Pierwszy wniosek operatora o ustanowienie lokalizacji dla nadajnika na działce we wsi Biała wpłynął do UG w marcu tego roku. Mieszkańcy wsi wnieśli wówczas sprzeciw, argumentując go obawą o zdrowie. Maszt miał bowiem stanąć wśród zabudowań mieszkalnych w środku wsi. W maju gmina wydała więc decyzję odmowną. W sierpniu Orange wystosował kolejny wniosek o ustalenie lokalizacji inwestycji (takiej samej jak poprzednio) w celu budowy stacji bazowej telefonii komórkowej, składającej się z kratowej wieży stalowej do 50 metrów wysokości, urządzeń technicznych na ruszcie stalowym, ogrodzenia i utwardzenia terenu.
Wówczas w gminie odbyło się spotkanie z mieszkańcami Białej i dyskusja na ten temat. – Zapewniam, że cały czas jesteśmy bezpieczni. Anteny zamontowane będą na wysokości 35 metrów, przy zabudowie wynoszącej w tym miejscu do 9 metrów. Można stać nawet pod anteną i nic nikomu nie grozi – tłumaczył wówczas Bogdan Zacharki, reprezentujący interesy wnioskodawcy.
Nie przekonał jednak ani mieszkańców, ani urzędników. 12 października gmina ponownie wydała negatywną decyzję w sprawie lokalizacji masztu z nadajnikami Orange. Gmina stwierdziła, że przy uwzględnianiu w planie zagospodarowania przestrzennego danej inwestycji musi brać pod uwagę także przepisy odrębne, w tym przypadku prawa budowlanego.

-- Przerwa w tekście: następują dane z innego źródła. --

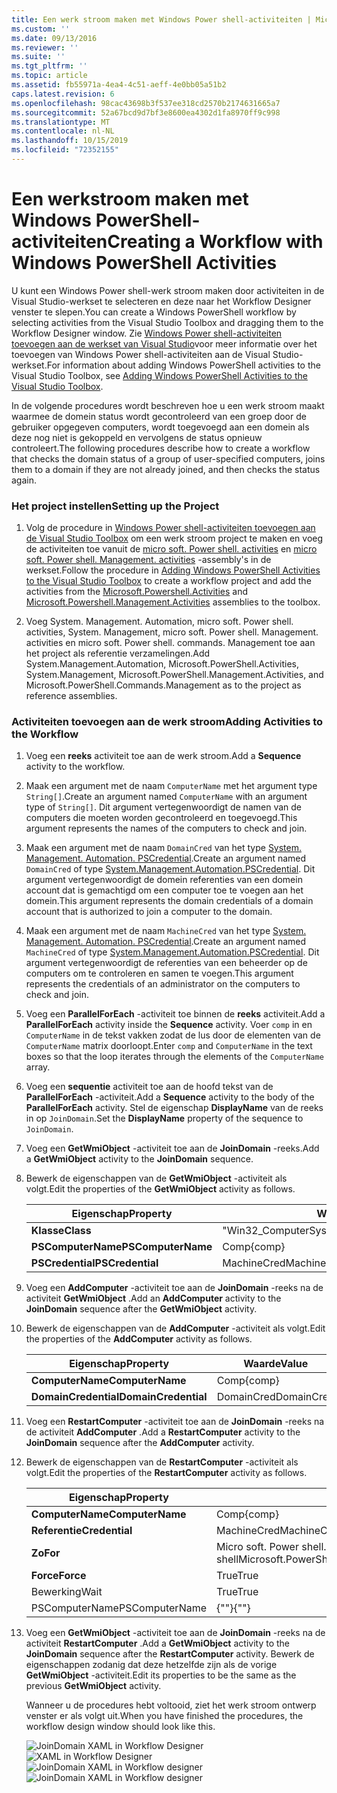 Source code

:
 ```yaml
---
title: Een werk stroom maken met Windows Power shell-activiteiten | Microsoft Docs
ms.custom: ''
ms.date: 09/13/2016
ms.reviewer: ''
ms.suite: ''
ms.tgt_pltfrm: ''
ms.topic: article
ms.assetid: fb55971a-4ea4-4c51-aeff-4e0bb05a51b2
caps.latest.revision: 6
ms.openlocfilehash: 98cac43698b3f537ee318cd2570b2174631665a7
ms.sourcegitcommit: 52a67bcd9d7bf3e8600ea4302d1fa8970ff9c998
ms.translationtype: MT
ms.contentlocale: nl-NL
ms.lasthandoff: 10/15/2019
ms.locfileid: "72352155"
---
```

# <a name="creating-a-workflow-with-windows-powershell-activities"></a><span data-ttu-id="ed0e0-102">Een werkstroom maken met Windows PowerShell-activiteiten</span><span class="sxs-lookup"><span data-stu-id="ed0e0-102">Creating a Workflow with Windows PowerShell Activities</span></span>

<span data-ttu-id="ed0e0-103">U kunt een Windows Power shell-werk stroom maken door activiteiten in de Visual Studio-werkset te selecteren en deze naar het Workflow Designer venster te slepen.</span><span class="sxs-lookup"><span data-stu-id="ed0e0-103">You can create a Windows PowerShell workflow by selecting activities from the Visual Studio Toolbox and dragging them to the Workflow Designer window.</span></span> <span data-ttu-id="ed0e0-104">Zie [Windows Power shell-activiteiten toevoegen aan de werkset van Visual Studio](./adding-windows-powershell-activities-to-the-visual-studio-toolbox.md)voor meer informatie over het toevoegen van Windows Power shell-activiteiten aan de Visual Studio-werkset.</span><span class="sxs-lookup"><span data-stu-id="ed0e0-104">For information about adding Windows PowerShell activities to the Visual Studio Toolbox, see [Adding Windows PowerShell Activities to the Visual Studio Toolbox](./adding-windows-powershell-activities-to-the-visual-studio-toolbox.md).</span></span>

<span data-ttu-id="ed0e0-105">In de volgende procedures wordt beschreven hoe u een werk stroom maakt waarmee de domein status wordt gecontroleerd van een groep door de gebruiker opgegeven computers, wordt toegevoegd aan een domein als deze nog niet is gekoppeld en vervolgens de status opnieuw controleert.</span><span class="sxs-lookup"><span data-stu-id="ed0e0-105">The following procedures describe how to create a workflow that checks the domain status of a group of user-specified computers, joins them to a domain if they are not already joined, and then checks the status again.</span></span>

### <a name="setting-up-the-project"></a><span data-ttu-id="ed0e0-106">Het project instellen</span><span class="sxs-lookup"><span data-stu-id="ed0e0-106">Setting up the Project</span></span>

1. <span data-ttu-id="ed0e0-107">Volg de procedure in [Windows Power shell-activiteiten toevoegen aan de Visual Studio Toolbox](./adding-windows-powershell-activities-to-the-visual-studio-toolbox.md) om een werk stroom project te maken en voeg de activiteiten toe vanuit de [micro soft. Power shell. activities](/dotnet/api/Microsoft.PowerShell.Activities) en [micro soft. Power shell. Management. activities](/dotnet/api/Microsoft.PowerShell.Management.Activities) -assembly's in de werkset.</span><span class="sxs-lookup"><span data-stu-id="ed0e0-107">Follow the procedure in [Adding Windows PowerShell Activities to the Visual Studio Toolbox](./adding-windows-powershell-activities-to-the-visual-studio-toolbox.md) to create a workflow project and add the activities from the [Microsoft.Powershell.Activities](/dotnet/api/Microsoft.PowerShell.Activities) and [Microsoft.Powershell.Management.Activities](/dotnet/api/Microsoft.PowerShell.Management.Activities) assemblies to the toolbox.</span></span>

2. <span data-ttu-id="ed0e0-108">Voeg System. Management. Automation, micro soft. Power shell. activities, System. Management, micro soft. Power shell. Management. activities en micro soft. Power shell. commands. Management toe aan het project als referentie verzamelingen.</span><span class="sxs-lookup"><span data-stu-id="ed0e0-108">Add System.Management.Automation, Microsoft.PowerShell.Activities, System.Management, Microsoft.PowerShell.Management.Activities, and Microsoft.PowerShell.Commands.Management as to the project as reference assemblies.</span></span>

### <a name="adding-activities-to-the-workflow"></a><span data-ttu-id="ed0e0-109">Activiteiten toevoegen aan de werk stroom</span><span class="sxs-lookup"><span data-stu-id="ed0e0-109">Adding Activities to the Workflow</span></span>

1. <span data-ttu-id="ed0e0-110">Voeg een **reeks** activiteit toe aan de werk stroom.</span><span class="sxs-lookup"><span data-stu-id="ed0e0-110">Add a **Sequence** activity to the workflow.</span></span>

2. <span data-ttu-id="ed0e0-111">Maak een argument met de naam `ComputerName` met het argument type `String[]`.</span><span class="sxs-lookup"><span data-stu-id="ed0e0-111">Create an argument named `ComputerName` with an argument type of `String[]`.</span></span> <span data-ttu-id="ed0e0-112">Dit argument vertegenwoordigt de namen van de computers die moeten worden gecontroleerd en toegevoegd.</span><span class="sxs-lookup"><span data-stu-id="ed0e0-112">This argument represents the names of the computers to check and join.</span></span>

3. <span data-ttu-id="ed0e0-113">Maak een argument met de naam `DomainCred` van het type [System. Management. Automation. PSCredential](/dotnet/api/System.Management.Automation.PSCredential).</span><span class="sxs-lookup"><span data-stu-id="ed0e0-113">Create an argument named `DomainCred` of type [System.Management.Automation.PSCredential](/dotnet/api/System.Management.Automation.PSCredential).</span></span> <span data-ttu-id="ed0e0-114">Dit argument vertegenwoordigt de domein referenties van een domein account dat is gemachtigd om een computer toe te voegen aan het domein.</span><span class="sxs-lookup"><span data-stu-id="ed0e0-114">This argument represents the domain credentials of a domain account that is authorized to join a computer to the domain.</span></span>

4. <span data-ttu-id="ed0e0-115">Maak een argument met de naam `MachineCred` van het type [System. Management. Automation. PSCredential](/dotnet/api/System.Management.Automation.PSCredential).</span><span class="sxs-lookup"><span data-stu-id="ed0e0-115">Create an argument named `MachineCred` of type [System.Management.Automation.PSCredential](/dotnet/api/System.Management.Automation.PSCredential).</span></span> <span data-ttu-id="ed0e0-116">Dit argument vertegenwoordigt de referenties van een beheerder op de computers om te controleren en samen te voegen.</span><span class="sxs-lookup"><span data-stu-id="ed0e0-116">This argument represents the credentials of an administrator on the computers to check and join.</span></span>

5. <span data-ttu-id="ed0e0-117">Voeg een **ParallelForEach** -activiteit toe binnen de **reeks** activiteit.</span><span class="sxs-lookup"><span data-stu-id="ed0e0-117">Add a **ParallelForEach** activity inside the **Sequence** activity.</span></span> <span data-ttu-id="ed0e0-118">Voer `comp` in en `ComputerName` in de tekst vakken zodat de lus door de elementen van de `ComputerName` matrix doorloopt.</span><span class="sxs-lookup"><span data-stu-id="ed0e0-118">Enter `comp` and `ComputerName` in the text boxes so that the loop iterates through the elements of the `ComputerName` array.</span></span>

6. <span data-ttu-id="ed0e0-119">Voeg een **sequentie** activiteit toe aan de hoofd tekst van de **ParallelForEach** -activiteit.</span><span class="sxs-lookup"><span data-stu-id="ed0e0-119">Add a **Sequence** activity to the body of the **ParallelForEach** activity.</span></span> <span data-ttu-id="ed0e0-120">Stel de eigenschap **DisplayName** van de reeks in op `JoinDomain`.</span><span class="sxs-lookup"><span data-stu-id="ed0e0-120">Set the **DisplayName** property of the sequence to `JoinDomain`.</span></span>

7. <span data-ttu-id="ed0e0-121">Voeg een **GetWmiObject** -activiteit toe aan de **JoinDomain** -reeks.</span><span class="sxs-lookup"><span data-stu-id="ed0e0-121">Add a **GetWmiObject** activity to the **JoinDomain** sequence.</span></span>

8. <span data-ttu-id="ed0e0-122">Bewerk de eigenschappen van de **GetWmiObject** -activiteit als volgt.</span><span class="sxs-lookup"><span data-stu-id="ed0e0-122">Edit the properties of the **GetWmiObject** activity as follows.</span></span>

   |<span data-ttu-id="ed0e0-123">Eigenschap</span><span class="sxs-lookup"><span data-stu-id="ed0e0-123">Property</span></span>|<span data-ttu-id="ed0e0-124">Waarde</span><span class="sxs-lookup"><span data-stu-id="ed0e0-124">Value</span></span>|
   |--------------|-----------|
   |<span data-ttu-id="ed0e0-125">**Klasse**</span><span class="sxs-lookup"><span data-stu-id="ed0e0-125">**Class**</span></span>|<span data-ttu-id="ed0e0-126">"Win32_ComputerSystem"</span><span class="sxs-lookup"><span data-stu-id="ed0e0-126">"Win32_ComputerSystem"</span></span>|
   |<span data-ttu-id="ed0e0-127">**PSComputerName**</span><span class="sxs-lookup"><span data-stu-id="ed0e0-127">**PSComputerName**</span></span>|<span data-ttu-id="ed0e0-128">Comp</span><span class="sxs-lookup"><span data-stu-id="ed0e0-128">{comp}</span></span>|
   |<span data-ttu-id="ed0e0-129">**PSCredential**</span><span class="sxs-lookup"><span data-stu-id="ed0e0-129">**PSCredential**</span></span>|<span data-ttu-id="ed0e0-130">MachineCred</span><span class="sxs-lookup"><span data-stu-id="ed0e0-130">MachineCred</span></span>|

9. <span data-ttu-id="ed0e0-131">Voeg een **AddComputer** -activiteit toe aan de **JoinDomain** -reeks na de activiteit **GetWmiObject** .</span><span class="sxs-lookup"><span data-stu-id="ed0e0-131">Add an **AddComputer** activity to the **JoinDomain** sequence after the **GetWmiObject** activity.</span></span>

10. <span data-ttu-id="ed0e0-132">Bewerk de eigenschappen van de **AddComputer** -activiteit als volgt.</span><span class="sxs-lookup"><span data-stu-id="ed0e0-132">Edit the properties of the **AddComputer** activity as follows.</span></span>

    |<span data-ttu-id="ed0e0-133">Eigenschap</span><span class="sxs-lookup"><span data-stu-id="ed0e0-133">Property</span></span>|<span data-ttu-id="ed0e0-134">Waarde</span><span class="sxs-lookup"><span data-stu-id="ed0e0-134">Value</span></span>|
    |--------------|-----------|
    |<span data-ttu-id="ed0e0-135">**ComputerName**</span><span class="sxs-lookup"><span data-stu-id="ed0e0-135">**ComputerName**</span></span>|<span data-ttu-id="ed0e0-136">Comp</span><span class="sxs-lookup"><span data-stu-id="ed0e0-136">{comp}</span></span>|
    |<span data-ttu-id="ed0e0-137">**DomainCredential**</span><span class="sxs-lookup"><span data-stu-id="ed0e0-137">**DomainCredential**</span></span>|<span data-ttu-id="ed0e0-138">DomainCred</span><span class="sxs-lookup"><span data-stu-id="ed0e0-138">DomainCred</span></span>|

11. <span data-ttu-id="ed0e0-139">Voeg een **RestartComputer** -activiteit toe aan de **JoinDomain** -reeks na de activiteit **AddComputer** .</span><span class="sxs-lookup"><span data-stu-id="ed0e0-139">Add a **RestartComputer** activity to the **JoinDomain** sequence after the **AddComputer** activity.</span></span>

12. <span data-ttu-id="ed0e0-140">Bewerk de eigenschappen van de **RestartComputer** -activiteit als volgt.</span><span class="sxs-lookup"><span data-stu-id="ed0e0-140">Edit the properties of the **RestartComputer** activity as follows.</span></span>

    |<span data-ttu-id="ed0e0-141">Eigenschap</span><span class="sxs-lookup"><span data-stu-id="ed0e0-141">Property</span></span>|<span data-ttu-id="ed0e0-142">Waarde</span><span class="sxs-lookup"><span data-stu-id="ed0e0-142">Value</span></span>|
    |--------------|-----------|
    |<span data-ttu-id="ed0e0-143">**ComputerName**</span><span class="sxs-lookup"><span data-stu-id="ed0e0-143">**ComputerName**</span></span>|<span data-ttu-id="ed0e0-144">Comp</span><span class="sxs-lookup"><span data-stu-id="ed0e0-144">{comp}</span></span>|
    |<span data-ttu-id="ed0e0-145">**Referentie**</span><span class="sxs-lookup"><span data-stu-id="ed0e0-145">**Credential**</span></span>|<span data-ttu-id="ed0e0-146">MachineCred</span><span class="sxs-lookup"><span data-stu-id="ed0e0-146">MachineCred</span></span>|
    |<span data-ttu-id="ed0e0-147">**Zo**</span><span class="sxs-lookup"><span data-stu-id="ed0e0-147">**For**</span></span>|<span data-ttu-id="ed0e0-148">Micro soft. Power shell. commands. WaitForServiceTypes. Power shell</span><span class="sxs-lookup"><span data-stu-id="ed0e0-148">Microsoft.PowerShell.Commands.WaitForServiceTypes.PowerShell</span></span>|
    |<span data-ttu-id="ed0e0-149">**Force**</span><span class="sxs-lookup"><span data-stu-id="ed0e0-149">**Force**</span></span>|<span data-ttu-id="ed0e0-150">True</span><span class="sxs-lookup"><span data-stu-id="ed0e0-150">True</span></span>|
    |<span data-ttu-id="ed0e0-151">Bewerking</span><span class="sxs-lookup"><span data-stu-id="ed0e0-151">Wait</span></span>|<span data-ttu-id="ed0e0-152">True</span><span class="sxs-lookup"><span data-stu-id="ed0e0-152">True</span></span>|
    |<span data-ttu-id="ed0e0-153">PSComputerName</span><span class="sxs-lookup"><span data-stu-id="ed0e0-153">PSComputerName</span></span>|<span data-ttu-id="ed0e0-154">{""}</span><span class="sxs-lookup"><span data-stu-id="ed0e0-154">{""}</span></span>|

13. <span data-ttu-id="ed0e0-155">Voeg een **GetWmiObject** -activiteit toe aan de **JoinDomain** -reeks na de activiteit **RestartComputer** .</span><span class="sxs-lookup"><span data-stu-id="ed0e0-155">Add a **GetWmiObject** activity to the **JoinDomain** sequence after the **RestartComputer** activity.</span></span> <span data-ttu-id="ed0e0-156">Bewerk de eigenschappen zodanig dat deze hetzelfde zijn als de vorige **GetWmiObject** -activiteit.</span><span class="sxs-lookup"><span data-stu-id="ed0e0-156">Edit its properties to be the same as the previous **GetWmiObject** activity.</span></span>

    <span data-ttu-id="ed0e0-157">Wanneer u de procedures hebt voltooid, ziet het werk stroom ontwerp venster er als volgt uit.</span><span class="sxs-lookup"><span data-stu-id="ed0e0-157">When you have finished the procedures, the workflow design window should look like this.</span></span>

    <span data-ttu-id="ed0e0-158">![JoinDomain XAML in Workflow Designer](../media/joindomainworkflow.png)
    ![XAML in Workflow Designer](../media/joindomainworkflow.png "JoinDomainWorkflow")</span><span class="sxs-lookup"><span data-stu-id="ed0e0-158">![JoinDomain XAML in Workflow designer](../media/joindomainworkflow.png)
![JoinDomain XAML in Workflow designer](../media/joindomainworkflow.png "JoinDomainWorkflow")</span></span>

Nie można bowiem wykluczyć, że planowana inwestycja może spowodować zmiany warunków korzystania z sąsiednich nieruchomości. Z analizy gminy wynika natomiast, że w promieniu 200 metrów od inwestycji znajdują się tereny z zabudową mieszkaniową i działki planowane pod taką zabudowę.
– Zaproponowaliśmy inną lokalizację. Mamy działkę oddaloną 800 metrów od miejsca wskazanego przez operatora. Tam, w naszej ocenie, nikomu nie przeszkadzałby ten nadajnik. Niestety inwestor nie jest zainteresowany – mówi Jerzy Kamiński, inspektor budownictwa w UG.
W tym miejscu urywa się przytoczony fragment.